━━━ Records for processing

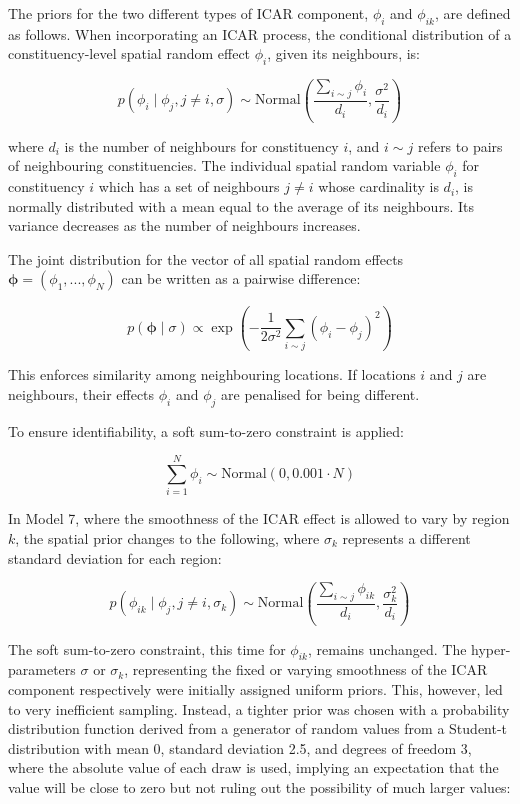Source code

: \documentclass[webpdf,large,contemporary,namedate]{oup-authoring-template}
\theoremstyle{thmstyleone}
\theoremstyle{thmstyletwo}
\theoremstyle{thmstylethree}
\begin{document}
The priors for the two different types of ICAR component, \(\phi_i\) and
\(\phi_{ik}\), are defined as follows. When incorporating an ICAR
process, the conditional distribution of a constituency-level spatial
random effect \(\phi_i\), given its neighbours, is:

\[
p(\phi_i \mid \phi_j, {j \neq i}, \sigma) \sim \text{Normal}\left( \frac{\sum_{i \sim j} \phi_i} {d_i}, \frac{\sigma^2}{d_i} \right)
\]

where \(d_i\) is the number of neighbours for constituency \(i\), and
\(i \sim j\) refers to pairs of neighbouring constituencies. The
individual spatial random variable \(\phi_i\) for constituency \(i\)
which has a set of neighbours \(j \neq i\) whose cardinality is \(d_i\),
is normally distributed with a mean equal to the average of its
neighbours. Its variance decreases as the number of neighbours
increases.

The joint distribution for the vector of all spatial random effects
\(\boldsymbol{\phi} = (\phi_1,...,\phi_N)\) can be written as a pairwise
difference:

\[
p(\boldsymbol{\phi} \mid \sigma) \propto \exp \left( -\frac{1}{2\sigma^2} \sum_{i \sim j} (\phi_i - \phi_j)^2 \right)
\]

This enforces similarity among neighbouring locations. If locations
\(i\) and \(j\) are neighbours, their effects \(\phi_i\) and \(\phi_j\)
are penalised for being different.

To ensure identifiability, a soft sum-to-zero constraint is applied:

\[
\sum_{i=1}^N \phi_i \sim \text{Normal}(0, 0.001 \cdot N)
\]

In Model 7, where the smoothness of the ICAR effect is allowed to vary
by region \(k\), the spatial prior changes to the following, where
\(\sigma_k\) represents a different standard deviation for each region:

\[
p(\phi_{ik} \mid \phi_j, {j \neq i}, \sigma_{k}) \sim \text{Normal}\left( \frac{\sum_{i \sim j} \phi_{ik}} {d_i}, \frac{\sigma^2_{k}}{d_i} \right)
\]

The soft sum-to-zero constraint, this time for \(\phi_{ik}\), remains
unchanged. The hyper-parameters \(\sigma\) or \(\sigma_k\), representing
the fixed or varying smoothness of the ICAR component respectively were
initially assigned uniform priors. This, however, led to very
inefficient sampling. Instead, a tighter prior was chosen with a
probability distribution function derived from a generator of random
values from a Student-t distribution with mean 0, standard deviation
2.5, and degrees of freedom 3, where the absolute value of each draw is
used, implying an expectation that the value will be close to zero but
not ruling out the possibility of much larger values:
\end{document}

━━━━━━
━━━ Records for processing

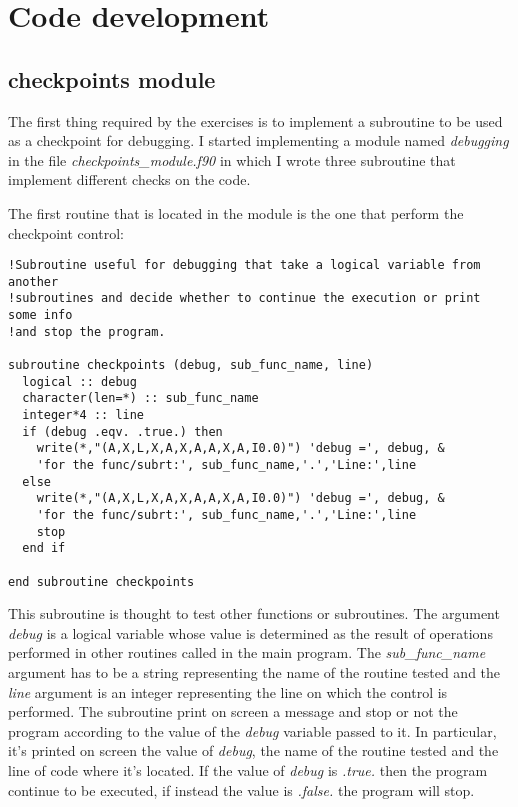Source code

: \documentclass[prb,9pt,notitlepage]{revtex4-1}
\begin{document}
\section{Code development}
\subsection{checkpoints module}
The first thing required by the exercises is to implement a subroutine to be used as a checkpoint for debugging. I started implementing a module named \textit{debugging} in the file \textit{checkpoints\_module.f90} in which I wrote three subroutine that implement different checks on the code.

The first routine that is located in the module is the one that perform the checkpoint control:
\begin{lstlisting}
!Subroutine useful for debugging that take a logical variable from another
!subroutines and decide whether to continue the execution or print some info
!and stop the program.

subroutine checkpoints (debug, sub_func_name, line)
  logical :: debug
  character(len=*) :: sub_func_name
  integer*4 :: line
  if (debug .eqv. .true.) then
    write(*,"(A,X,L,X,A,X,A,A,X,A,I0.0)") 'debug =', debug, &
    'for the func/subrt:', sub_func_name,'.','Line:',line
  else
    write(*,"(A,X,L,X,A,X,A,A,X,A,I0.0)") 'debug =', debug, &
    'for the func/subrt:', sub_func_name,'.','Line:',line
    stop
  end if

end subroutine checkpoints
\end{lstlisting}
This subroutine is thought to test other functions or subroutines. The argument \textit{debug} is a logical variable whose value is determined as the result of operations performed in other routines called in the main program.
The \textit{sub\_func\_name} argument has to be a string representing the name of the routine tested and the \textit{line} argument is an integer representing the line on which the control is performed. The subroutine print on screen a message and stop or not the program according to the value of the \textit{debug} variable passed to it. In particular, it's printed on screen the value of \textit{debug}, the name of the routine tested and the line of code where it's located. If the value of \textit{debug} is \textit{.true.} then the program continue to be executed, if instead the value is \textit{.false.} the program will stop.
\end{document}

━━━━━━
━━━ Records for processing

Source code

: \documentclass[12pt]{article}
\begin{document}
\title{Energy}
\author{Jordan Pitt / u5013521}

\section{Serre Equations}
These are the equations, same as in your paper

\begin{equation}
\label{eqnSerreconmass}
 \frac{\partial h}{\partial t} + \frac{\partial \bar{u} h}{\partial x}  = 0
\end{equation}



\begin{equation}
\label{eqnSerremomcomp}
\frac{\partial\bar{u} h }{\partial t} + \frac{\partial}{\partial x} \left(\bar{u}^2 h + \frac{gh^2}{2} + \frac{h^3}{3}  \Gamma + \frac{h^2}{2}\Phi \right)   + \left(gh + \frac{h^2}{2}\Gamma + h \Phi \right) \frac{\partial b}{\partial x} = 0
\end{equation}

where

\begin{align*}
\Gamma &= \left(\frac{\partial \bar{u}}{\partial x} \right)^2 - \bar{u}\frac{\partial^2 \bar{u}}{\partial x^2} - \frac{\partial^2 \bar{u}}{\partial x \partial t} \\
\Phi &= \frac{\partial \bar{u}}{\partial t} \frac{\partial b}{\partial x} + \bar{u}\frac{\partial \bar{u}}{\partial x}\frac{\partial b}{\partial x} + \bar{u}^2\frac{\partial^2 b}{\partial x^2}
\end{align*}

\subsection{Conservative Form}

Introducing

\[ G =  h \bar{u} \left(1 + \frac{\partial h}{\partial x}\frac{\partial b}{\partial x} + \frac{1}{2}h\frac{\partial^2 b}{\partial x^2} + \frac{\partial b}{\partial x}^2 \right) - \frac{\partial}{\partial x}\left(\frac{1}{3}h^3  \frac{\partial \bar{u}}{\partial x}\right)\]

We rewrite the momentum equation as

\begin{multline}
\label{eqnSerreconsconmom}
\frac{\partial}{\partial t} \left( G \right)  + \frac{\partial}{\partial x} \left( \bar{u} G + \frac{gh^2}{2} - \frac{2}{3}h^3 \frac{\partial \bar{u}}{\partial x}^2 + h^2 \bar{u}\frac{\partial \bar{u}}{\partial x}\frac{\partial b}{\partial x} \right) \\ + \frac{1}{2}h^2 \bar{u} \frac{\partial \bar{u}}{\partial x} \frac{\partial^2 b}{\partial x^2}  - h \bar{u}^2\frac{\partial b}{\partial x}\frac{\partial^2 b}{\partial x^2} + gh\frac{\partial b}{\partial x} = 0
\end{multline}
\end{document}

━━━━━━

*Directions for this task:* Say how many lines in the records above hold "from", and give no other text.

*Solution for this task:* 3